Too often, domestic workers have no guarantee of a minimum wage or social protection and their rights to form and join a trade union and to bargain in a collective way are violated. As a result many of them are overworked, underpaid, and cases of maltreatment and abuse, especially of live-in and migrant domestic workers, are countless.
Yet in today’s society, domestic work is vital for the economy outside of the household to function. The current levels of growth and welfare would not be the same without the contribution of domestic workers. In particular over the last two decades, the demand for domestic work has been on the rise everywhere. The massive incorporation of women in the labour force, the ageing of societies, the intensification of work and the lack and inadequacy of public policy to facilitate the reconciliation of family life and work clearly underpin this trend.

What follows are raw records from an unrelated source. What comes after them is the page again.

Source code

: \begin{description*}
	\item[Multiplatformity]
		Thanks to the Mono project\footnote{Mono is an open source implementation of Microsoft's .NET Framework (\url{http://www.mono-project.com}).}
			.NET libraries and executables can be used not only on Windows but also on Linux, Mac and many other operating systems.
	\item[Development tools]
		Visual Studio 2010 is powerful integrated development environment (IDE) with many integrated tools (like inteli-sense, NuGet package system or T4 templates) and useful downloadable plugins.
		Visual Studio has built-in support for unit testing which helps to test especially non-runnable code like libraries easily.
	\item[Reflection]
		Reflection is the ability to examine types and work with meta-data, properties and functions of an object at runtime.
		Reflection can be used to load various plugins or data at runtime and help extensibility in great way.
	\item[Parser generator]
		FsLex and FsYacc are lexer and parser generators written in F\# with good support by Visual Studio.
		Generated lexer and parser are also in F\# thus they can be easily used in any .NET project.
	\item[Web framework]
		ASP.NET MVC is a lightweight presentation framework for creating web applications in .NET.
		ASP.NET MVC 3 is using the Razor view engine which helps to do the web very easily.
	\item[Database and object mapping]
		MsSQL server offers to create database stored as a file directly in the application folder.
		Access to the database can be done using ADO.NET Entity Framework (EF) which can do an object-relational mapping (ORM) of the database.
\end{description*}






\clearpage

In the past, several attempts were made at the ILO to improve the conditions of domestic workers. First in 1948, a resolution was adopted on their conditions of employment. Then in 1965, another resolution calling for normative action in this area was adopted but never implemented. In 1970 the first survey ever published on the status of domestic workers across the world made its appearance. But it is only this year, in 2010, that negotiations for an international standard on decent work for domestic workers were initiated.
At the international level the Global Union IUF has spear-headed a relationship with the International Domestic Workers’ Network (IDWN), a network of domestic workers’ organisations and unions affiliated to national centres. The IDWN provides support to domestic workers, plays an important advocacy role at the regional and global level and has largely contributed to making domestic workers more visible. The network assists in the organisation of domestic workers’ unions, functions as a channel to exchange information and organises mutual support and solidarity to advance common political aims at all levels.
National centres and unions can do much to build and support powerful alliances between unions, domestic workers, religious groups and other organisations. When unions and organisations campaign together, the chances are higher for domestic workers to get the protection and recognition they need.